La volonté de l'élite dirigeante canadienne de sanctionner les coups d'État militaires et la répression violente de l'opposition populaire pour réaliser ses ambitions impérialistes a été démontrée à maintes reprises en Amérique latine et dans les Caraïbes, tant sous les gouvernements libéraux que conservateurs. En 2004, les libéraux ont envoyé des forces militaires en Haïti pour appuyer l'éviction orchestrée par les États-Unis du président élu du pays, Jean-Bertrand Aristide.

Quinze ans plus tard, le Canada contribue à maintenir au pouvoir le régime notoirement corrompu du président haïtien Jovenel Moïse, en dépit des protestations publiques massives et soutenues suscitées par les conditions sociales infernales. Les manifestants, qui exigent également que Moïse soit poursuivi pour le meurtre extrajudiciaire d'opposants politiques, ont spécifiquement dénoncé le rôle de l'impérialisme canadien dans le pays le plus pauvre de l'hémisphère occidental.

À la suite du coup d'État initié par les États-Unis qui a renversé le président hondurien Manuel Zelaya en 2009, le Canada a donné une légitimité internationale au régime militaire nouvellement installé en parrainant une fausse commission de «réconciliation». Entre-temps, la junte militaire a lancé une campagne pour terroriser les opposants politiques, notamment en assassinant et en faisant disparaître des syndicalistes et d'autres militants.

L'impérialisme canadien continue de jouer un rôle important dans la tentative de Washington de renverser le président vénézuélien Nicolás Maduro. En jouant un rôle de premier plan au sein du Groupe de Lima, une alliance de gouvernements de droite proaméricains de l'OEA, le Canada a contribué à offrir une tribune internationale aux hauts fonctionnaires de l'administration Trump, dont le vice-président Mike Pence, pour qu'ils brandissent la menace d’un assaut militaire contre ce pays frappé par la pauvreté.

De plus, des diplomates et des fonctionnaires canadiens ont comploté en coulisse avec l'opposition d'extrême droite du pays pour s'unir derrière le président peu connu de l'Assemblée nationale, Juan Guaidó, et l'encourager à se déclarer président en janvier. Bien qu'une tentative de coup d'État des partisans de Guaidó ait échoué par la suite, le Canada continue de le reconnaître comme le président légitime du Venezuela et de le promouvoir comme un phare «démocratique».
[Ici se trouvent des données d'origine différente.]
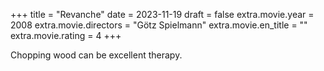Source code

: +++
title = "Revanche"
date = 2023-11-19
draft = false
extra.movie.year = 2008
extra.movie.directors = "Götz Spielmann"
extra.movie.en_title = ""
extra.movie.rating = 4
+++

Chopping wood can be excellent therapy.<!-- more -->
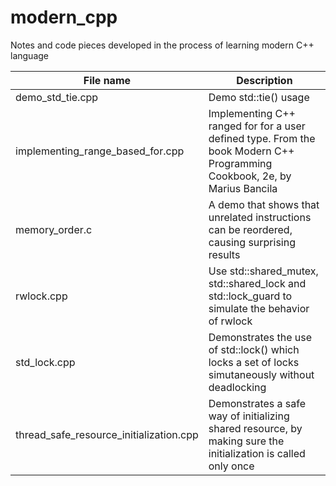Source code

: # modern_cpp
Notes and code pieces developed in the process of learning modern C++ language

File name | Description
----------|------------
demo_std_tie.cpp | Demo std::tie() usage
implementing_range_based_for.cpp | Implementing C++ ranged for for a user defined type. From the book Modern C++ Programming Cookbook, 2e, by Marius Bancila
memory_order.c | A demo that shows that unrelated instructions can be reordered, causing surprising results
rwlock.cpp | Use std::shared_mutex, std::shared_lock and std::lock_guard to simulate the behavior of rwlock
std_lock.cpp | Demonstrates the use of std::lock() which locks a set of locks simutaneously without deadlocking
thread_safe_resource_initialization.cpp | Demonstrates a safe way of initializing shared resource, by making sure the initialization is called only once
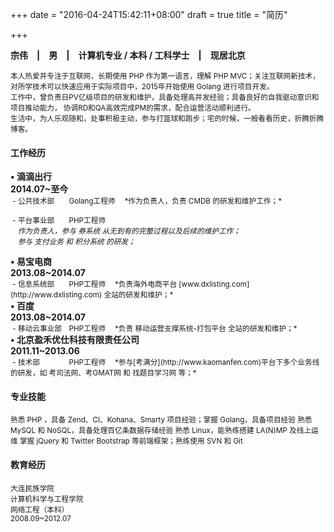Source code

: +++
date = "2016-04-24T15:42:11+08:00"
draft = true
title = "简历"

+++

**宗伟　|　男　|　计算机专业 / 本科 / 工科学士　|　现居北京**  

<small>本人热爱并专注于互联网，长期使用 PHP 作为第一语言，理解 PHP MVC；关注互联网新技术，
对所学技术可以快速应用于实际项目中，2015年开始使用 Golang 进行项目开发。  
工作中，曾负责日PV亿级项目的研发和维护，具备处理高并发经验；具备良好的自我驱动意识和项目推动能力，
协调RD和QA高效完成PM的需求，配合运营活动顺利进行。  
生活中，为人乐观随和，处事积极主动，参与打篮球和跑步；宅的时候，一般看看历史，折腾折腾博客。
</small>

#### 工作经历

<div class="row">
    <div class="col-sm-8 col-lg-8 col-md-8"><strong>•&nbsp;滴滴出行</strong></div>
    <div class="col-sm-offset-1 col-sm-3 col-lg-3 col-md-3">
        <strong>2014.07~至今</strong>
    </div>
</div>

<small>
&nbsp;-&nbsp;公共技术部　　Golang工程师  
　*作为负责人，负责 CMDB 的研发和维护工作；*  

&nbsp;-&nbsp;平台事业部　　PHP工程师  
　*作为负责人，参与 券系统 从无到有的完整过程以及后续的维护工作；*  
　*参与 支付业务 和 积分系统 的研发；*  
</small>

<div class="row">
    <div class="col-sm-8 col-lg-8 col-md-8"><strong>•&nbsp;易宝电商</strong></div>
    <div class="col-sm-offset-1 col-sm-3 col-lg-3 col-md-3">
        <strong>2013.08~2014.07</strong>
    </div>
</div>

<small>
&nbsp;-&nbsp;信息系统部　　PHP工程师  
　*负责海外电商平台&nbsp;[www.dxlisting.com](http://www.dxlisting.com) 全站的研发和维护；*
</small>

<div class="row">
    <div class="col-sm-8 col-lg-8 col-md-8"><strong>•&nbsp;百度</strong></div>
    <div class="col-sm-offset-1 col-sm-3 col-lg-3 col-md-3">
        <strong>2013.08~2014.07</strong>
    </div>
</div>

<small>
&nbsp;-&nbsp;移动云事业部　PHP工程师  
　*负责 移动运营支撑系统-打包平台 全站的研发和维护；*
</small>

<div class="row">
    <div class="col-sm-8 col-lg-8 col-md-8">
        <strong>•&nbsp;北京盈禾优仕科技有限责任公司</strong>
    </div>
    <div class="col-sm-offset-1 col-sm-3 col-lg-3 col-md-3">
        <strong>2011.11~2013.06</strong>
    </div>
</div>

<small>
&nbsp;-&nbsp;技术部　　　　PHP工程师  
　*参与[考满分](http://www.kaomanfen.com)平台下多个业务线的研发，如
考司法网、考GMAT网&nbsp;和&nbsp;找题目学习网&nbsp;等；*
</small>

#### 专业技能
<small>
熟悉 PHP ，具备 Zend、CI、Kohana、Smarty 项目经验；掌握 Golang，具备项目经验  
熟悉 MySQL 和 NoSQL，具备处理百亿条数据存储经验  
熟悉 Linux，能熟练搭建 LA(N)MP 及线上运维  
掌握 jQuery 和 Twitter Bootstrap 等前端框架；熟练使用 SVN 和 Git  
</small>

#### 教育经历
<div class="row">
    <div class="col-sm-6 col-lg-3 col-md-3"><small>大连民族学院</small></div>
    <div class="col-sm-6 col-lg-3 col-md-3"><small>计算机科学与工程学院</small></div>
    <div class="col-sm-6 col-lg-3 col-md-3"><small>网络工程（本科）</small></div>
    <div class="col-sm-6 col-lg-3 col-md-3"><small>2008.09~2012.07</small></div>
</div>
Ce bilan réactionnaire tourne en dérision les prétentions de Trudeau et Freeland à défendre la «démocratie» et les «élections» en Bolivie. Dans la mesure où cette campagne de propagande grotesque conserve toute sa crédibilité, c'est grâce aux efforts du Nouveau Parti démocratique et des syndicats, qui ne se lassent jamais de proclamer que les libéraux de Trudeau sont une alternative «progressiste» aux conservateurs de droite. Le chef du NPD, Jagmeet Singh, qui a rencontré Trudeau la semaine dernière pour discuter des conditions du NPD pour soutenir un gouvernement libéral minoritaire, n'a pas dit un mot sur l'appui d'Ottawa au coup d'État en Bolivie. Il s'agit d'un cas où le silence dénote le consentement.

Les travailleurs canadiens doivent prendre la participation du gouvernement Trudeau au coup d'État militaire en Bolivie et à la campagne de changement de régime menée par les États-Unis au Venezuela comme un sérieux avertissement. Une élite dirigeante prête à employer des méthodes aussi impitoyables pour sécuriser ses investissements, ses marchés et ses matières premières à l'échelle internationale n’hésitera pas à faire de même sur son territoire.